• **Exercise**
Your answer should hold every line of the records below that contains the string "created".

+--

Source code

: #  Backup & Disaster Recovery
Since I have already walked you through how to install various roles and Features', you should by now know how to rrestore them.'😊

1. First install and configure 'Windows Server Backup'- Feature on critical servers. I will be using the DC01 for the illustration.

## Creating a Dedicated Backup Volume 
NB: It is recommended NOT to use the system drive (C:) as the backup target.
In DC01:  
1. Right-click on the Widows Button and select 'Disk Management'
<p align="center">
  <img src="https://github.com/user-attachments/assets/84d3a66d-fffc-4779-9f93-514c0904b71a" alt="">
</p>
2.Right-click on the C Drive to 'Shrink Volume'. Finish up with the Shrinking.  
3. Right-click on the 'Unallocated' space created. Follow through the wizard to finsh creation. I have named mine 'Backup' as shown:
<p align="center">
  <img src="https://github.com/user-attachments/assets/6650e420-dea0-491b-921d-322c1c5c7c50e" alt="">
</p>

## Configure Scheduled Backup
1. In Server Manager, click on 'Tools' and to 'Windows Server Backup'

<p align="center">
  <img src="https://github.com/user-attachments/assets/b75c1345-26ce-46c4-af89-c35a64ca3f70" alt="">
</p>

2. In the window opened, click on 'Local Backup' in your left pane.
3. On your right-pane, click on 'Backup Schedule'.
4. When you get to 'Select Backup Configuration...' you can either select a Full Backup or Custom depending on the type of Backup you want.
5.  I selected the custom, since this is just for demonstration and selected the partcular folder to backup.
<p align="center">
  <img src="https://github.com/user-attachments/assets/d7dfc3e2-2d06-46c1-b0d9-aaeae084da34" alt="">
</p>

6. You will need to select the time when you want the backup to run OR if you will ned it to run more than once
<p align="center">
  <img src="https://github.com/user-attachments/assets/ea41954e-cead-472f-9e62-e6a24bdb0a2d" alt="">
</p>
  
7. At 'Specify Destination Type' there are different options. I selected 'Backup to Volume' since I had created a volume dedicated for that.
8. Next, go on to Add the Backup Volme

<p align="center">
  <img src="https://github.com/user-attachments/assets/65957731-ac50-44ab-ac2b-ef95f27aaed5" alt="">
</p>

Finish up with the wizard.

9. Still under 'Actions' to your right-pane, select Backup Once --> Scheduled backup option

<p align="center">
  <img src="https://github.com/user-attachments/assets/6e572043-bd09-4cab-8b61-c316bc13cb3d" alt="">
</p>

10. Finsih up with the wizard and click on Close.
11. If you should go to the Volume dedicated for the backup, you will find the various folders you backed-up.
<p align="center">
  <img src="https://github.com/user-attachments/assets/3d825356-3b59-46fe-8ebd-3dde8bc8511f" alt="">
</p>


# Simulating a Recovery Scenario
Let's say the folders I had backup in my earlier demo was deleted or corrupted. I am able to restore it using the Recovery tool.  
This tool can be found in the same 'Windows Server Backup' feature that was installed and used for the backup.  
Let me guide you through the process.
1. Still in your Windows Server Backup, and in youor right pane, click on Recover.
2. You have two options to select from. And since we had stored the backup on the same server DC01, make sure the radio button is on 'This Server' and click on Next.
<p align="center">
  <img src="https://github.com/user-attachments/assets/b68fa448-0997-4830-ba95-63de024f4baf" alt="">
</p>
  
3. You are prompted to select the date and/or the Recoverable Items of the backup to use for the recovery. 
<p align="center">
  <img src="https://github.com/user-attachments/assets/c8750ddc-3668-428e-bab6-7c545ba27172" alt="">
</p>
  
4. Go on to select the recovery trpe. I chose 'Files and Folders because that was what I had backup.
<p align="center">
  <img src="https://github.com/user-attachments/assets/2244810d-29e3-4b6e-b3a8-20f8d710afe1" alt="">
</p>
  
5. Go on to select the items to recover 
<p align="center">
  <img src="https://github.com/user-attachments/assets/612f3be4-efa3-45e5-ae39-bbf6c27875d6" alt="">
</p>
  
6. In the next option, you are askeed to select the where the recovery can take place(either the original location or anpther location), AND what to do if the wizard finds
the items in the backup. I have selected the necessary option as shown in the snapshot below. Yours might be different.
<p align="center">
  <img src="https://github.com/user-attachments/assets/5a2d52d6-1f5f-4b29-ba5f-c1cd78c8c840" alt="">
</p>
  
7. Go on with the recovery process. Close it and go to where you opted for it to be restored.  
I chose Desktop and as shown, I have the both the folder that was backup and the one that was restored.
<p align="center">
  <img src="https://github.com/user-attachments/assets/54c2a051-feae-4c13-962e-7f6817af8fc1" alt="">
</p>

+--

• **Result for this task**
3. Right-click on the 'Unallocated' space created. Follow through the wizard to finsh creation. I have named mine 'Backup' as shown:
7. At 'Specify Destination Type' there are different options. I selected 'Backup to Volume' since I had created a volume dedicated for that.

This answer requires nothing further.